Reckoned as an all-time great opening batsmen in cricket history, Gavaskar, popularly known as Sunny wields that authority to offer opinions. "With Kohli gone, it looks difficult for India to win here," he said.

Having done live TV commentary for decades alongside Ravi Shastri, India's chief coach, Gavaskar may not feel appropriate to take names. But he is dejected and shocked at the way both, Shastri and Kohli have approached their South Africa tour.

The remaining seven India wickets have this herculean task now to justify every decision taken in the dressing room has been correct.

3. Top order a failure

Apart from Kohli, who salvaged his pride with face and innings saving 153 in the first innings, all other top order batsmen including Murali Vijay, KL Rahul, Shikhar Dhawan (rested for second Test), Cheteshwar Pujara and Rohit Sharma have failed miserably to put into action what the team management had proposed to do.

"This once again, is an opportunity for us to play good cricket. We are not thinking whether we are playing in South Africa or any other country. For us, it's about winning sessions, being in the present, executing our skills well, not looking at history as to what's happened at a particular point in time. I think the most important think is to not get surprised by the pace and bounce. You believe in your abilities and take it [conditions and situations] head on," are Kohli's bold statements made to the press and the cricket fans worldwide.

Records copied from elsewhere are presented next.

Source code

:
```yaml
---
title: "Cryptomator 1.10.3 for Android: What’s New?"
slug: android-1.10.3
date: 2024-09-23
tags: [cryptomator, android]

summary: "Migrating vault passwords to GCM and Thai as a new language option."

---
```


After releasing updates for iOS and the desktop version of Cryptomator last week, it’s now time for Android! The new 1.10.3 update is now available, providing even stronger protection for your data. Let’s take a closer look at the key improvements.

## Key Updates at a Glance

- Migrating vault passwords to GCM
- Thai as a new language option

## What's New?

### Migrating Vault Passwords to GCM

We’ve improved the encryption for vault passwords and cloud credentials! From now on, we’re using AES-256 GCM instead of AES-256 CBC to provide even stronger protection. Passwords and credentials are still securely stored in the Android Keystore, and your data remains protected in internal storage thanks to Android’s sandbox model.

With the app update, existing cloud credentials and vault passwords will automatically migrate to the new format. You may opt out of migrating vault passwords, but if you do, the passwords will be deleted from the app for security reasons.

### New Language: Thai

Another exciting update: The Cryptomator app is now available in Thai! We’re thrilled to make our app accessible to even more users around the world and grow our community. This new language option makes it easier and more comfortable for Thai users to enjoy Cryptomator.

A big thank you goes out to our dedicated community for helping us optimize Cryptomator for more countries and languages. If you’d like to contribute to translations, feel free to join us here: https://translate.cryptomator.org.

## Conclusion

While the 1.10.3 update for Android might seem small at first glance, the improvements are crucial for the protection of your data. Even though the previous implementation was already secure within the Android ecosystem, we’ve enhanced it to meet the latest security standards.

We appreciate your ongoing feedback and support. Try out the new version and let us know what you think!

M Vijay and KL Rahul will not get an opportunity to prove true Kohli's words in this second Test. They got two good attempts and came a cropper.

You, dear cricket fan, can only pray that Pujara and Rohit put on imaginable or invisible warrior's armour and stay at the wicket the entire day five to bail India out with a draw.

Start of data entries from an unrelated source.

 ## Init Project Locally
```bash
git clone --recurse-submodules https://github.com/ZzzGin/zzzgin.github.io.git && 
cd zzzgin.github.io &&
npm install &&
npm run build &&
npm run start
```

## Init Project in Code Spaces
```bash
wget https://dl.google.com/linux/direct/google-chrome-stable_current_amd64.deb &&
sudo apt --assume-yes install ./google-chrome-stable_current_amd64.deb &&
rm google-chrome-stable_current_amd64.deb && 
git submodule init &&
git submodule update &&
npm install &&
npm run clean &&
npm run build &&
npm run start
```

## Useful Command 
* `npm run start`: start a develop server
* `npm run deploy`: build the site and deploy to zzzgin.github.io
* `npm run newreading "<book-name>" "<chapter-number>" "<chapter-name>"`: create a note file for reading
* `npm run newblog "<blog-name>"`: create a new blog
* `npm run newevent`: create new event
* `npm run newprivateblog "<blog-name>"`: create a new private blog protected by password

4. Rohit Sharma's acid test

Just the way former cricketers and experts have been analysing the omission of Bhuvaneshwar Kumar from the second Test, they have been equally vocal about Kohli and Shastri preferring Rohit Sharma over Rahane.

“It’s funny how things change in a matter of weeks, or just about five days. Before the first Test no one thought that he [Rahane] should be in the 11 and now suddenly people are looking at the other option. For us as a team it’s all about finding the right balance. If players fit in the kind of balance we want to go in with as a side then they will fit in," Kohli had said.

The captain's response was seen as a retort and in strong defence of his authority, on "I know what's best" for Indian cricket at this moment.

These replies, all of which are on record, will now haunt both Kohli and Rohit.

It is in this innings, on this fifth day of this second Test, when Rohit was shielded from facing fire with India at 35 for 3, that the Mumbai Indians skipper has the opportunity to keep his own, Kohli's and India's pride intact.

On the fourth day, Parthiv Patel was sent to bat ahead of Rohit with an acceptable reason that his left-hand bat will combine well with Pujara's right-hand in stifling the pitch and the South African attack.
No one can shield Rohit except himself on this fifth day, January, 17, 2018.

5. Lack of any practice games

Preferring net sessions to practice games will be talked about should
India lose this second Test and with it the series. Pic courtesy:
"We'd rather have practice sessions that are in our control. The way we want to run them," said Kohli when asked about India's refusal to have any practice games to get their batsmen ready to play in South African conditions.

"If you look at the wicket we are playing right now, it is not even 15% of what we are going to play
on. We understand that. There is no point in wasting two days, you know, guys going in and scoring quick 50s. We'd rather do sessions like today, test ourselves.

Here we have the freedom to water the wicket, bowl at the wicket harder and get conditions we want."

A complete disregard to practice games as is evident from the captain's piercing comments will be talked about should India lose this second Test and with it the series.

Sanjay Manjrekar, disliked by few fans on the social media for what they accuse say "he makes personal comments  on players" was spot on when he summed up that because India did not play any practice matches going into the series, all the mistakes in batting they could have ironed out in those practice matches came out in the first Test. And as we fans have seen, even in the second Test.